As anyone who has taken an extended break from the gym knows, the less you use your muscles the weaker they become.
Therefore, if you want to make sure your muscles grow you need to make sure you are using them a lot.
Now, you can definitely drop down on the floor and do a bunch of push-ups to make your arms feel like they are being worked – but will that make them bigger?
This is where a lot of guys mess up. They think that just because a particular muscle is tired that it is getting bigger.
While decades ago there was a lot of debate around how to go about building muscle, these days there is tons of research to help us figure it out.
Check out the article below for 6 tips on how to get your muscles to grow faster.
1 – Focus on the Compound Exercises
Numerous studies have proven that when it comes to building bigger muscles, compound exercises are the way to go.
These movements work multiple muscle groups which encourage your entire body to grow.
Just which exercises are we talking about? The squat, deadlift, bench press, overhead press, pull-up, dip and row are all effective compound exercises.
Now that you know which exercises to do, you need to make sure you are constantly increasing the weight.
Your muscles will only get as big as they need to be in order to deal with the stress we place on them.
If you ALWAYS bench press 225 pounds then they won’t grow any bigger since they are already large enough to deal with that load.
However, if the weight were to increase to 250 pounds the chest, arms and shoulders would need to grow larger in order to handle it.
2 – Optimize your Training Split
Are you going to the gym twice per week?
Hate to break it to you, but that’s not enough.
You need to go a minimum of three times and preferably 4-5.
This allows you to give every muscle group the focus they need.
However, make sure you don’t fall into the trap of going to the gym every day for hours on end – this is referred to as overtraining and will actually make your muscles shrink rather than grow!

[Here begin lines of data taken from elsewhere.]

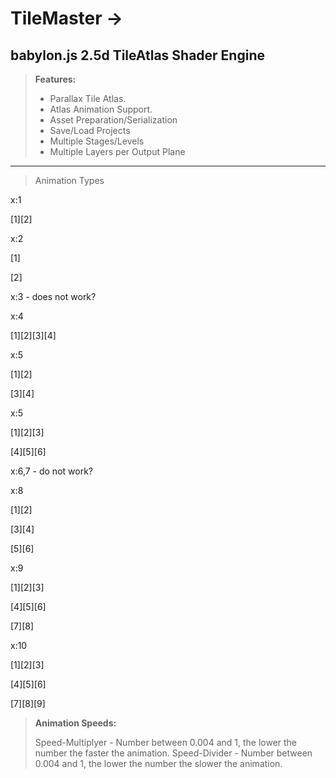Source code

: # TileMaster ->
babylon.js 2.5d TileAtlas Shader Engine
----------
> **Features:**
>
> - Parallax Tile Atlas.
> - Atlas Animation Support.
> - Asset Preparation/Serialization
> - Save/Load Projects
> - Multiple Stages/Levels
> - Multiple Layers per Output Plane

----------
> Animation Types

x:1

[1][2]

x:2

[1]

[2]

x:3 - does not work?

x:4

[1][2][3][4]

x:5

[1][2]

[3][4]

x:5

[1][2][3]

[4][5][6]

x:6,7 - do not work?

x:8
 
[1][2]

[3][4]

[5][6]

x:9 

[1][2][3]

[4][5][6]

[7][8]

x:10

[1][2][3]

[4][5][6]

[7][8][9]
 
> **Animation Speeds:**
>
> Speed-Multiplyer - Number between 0.004 and 1, the lower the number the faster the animation.
> Speed-Divider - Number between 0.004 and 1, the lower the number the slower the animation.
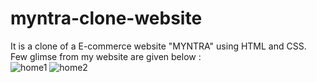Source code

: # myntra-clone-website
It is a clone of a E-commerce website "MYNTRA" using HTML and CSS.
<br>
Few glimse from my website are given below :
<br>
![home1](https://github.com/aryan-gupta-jiit/myntra-clone-website/assets/156954758/930c4a1a-2d8b-4ed8-b784-f8e6aa0a4067)
![home2](https://github.com/aryan-gupta-jiit/myntra-clone-website/assets/156954758/a0950793-fb4c-48e6-bcef-938a368e12a7)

3 – Consume a Calorie Surplus
Figure out how many calories you need to eat per day to get bigger.
Just like your body needs excess calories to store fat, it also needs excess calories to build fat.
Make sure you are consuming a moderate calorie surplus – you will know you are going too far if your weight is increasing by more than 1 pound per week.
4 – Eat the Right Foods
The source of your calorie surplus will play a huge role in determining whether you put on muscle or fat.
If, for example, you are consuming a 500-calorie surplus made up of sugary, processed foods your body will likely store that as fat.
However, if you are eating high-quality, nutritious food your body will be more inclined to use that to build muscle.
5 – Use Drop Sets and Partial Reps to Go Past Failure
While you might not be able to go past a certain number of reps at a given weight, you definitely still have some more energy in the tank.
This is where partial reps come in – simply lift the weight up halfway for a few more reps.
In the case of drop sets, simply drop the weight and pick up something slightly lighter to bang out a few more.
Don’t do this for every set, just the last one of each exercise, as it really exhausts the muscles.
6 – Keep The T-High
Have you heard of a guy with low testosterone levels but an impressive physique?
Neither have we. The truth is that if your testosterone levels are low you won’t get any bigger.
This is where testosterone boosters come in.
They are specifically designed with ingredients that are proven to boost testosterone production.
As a result, you make faster and more consistent gains.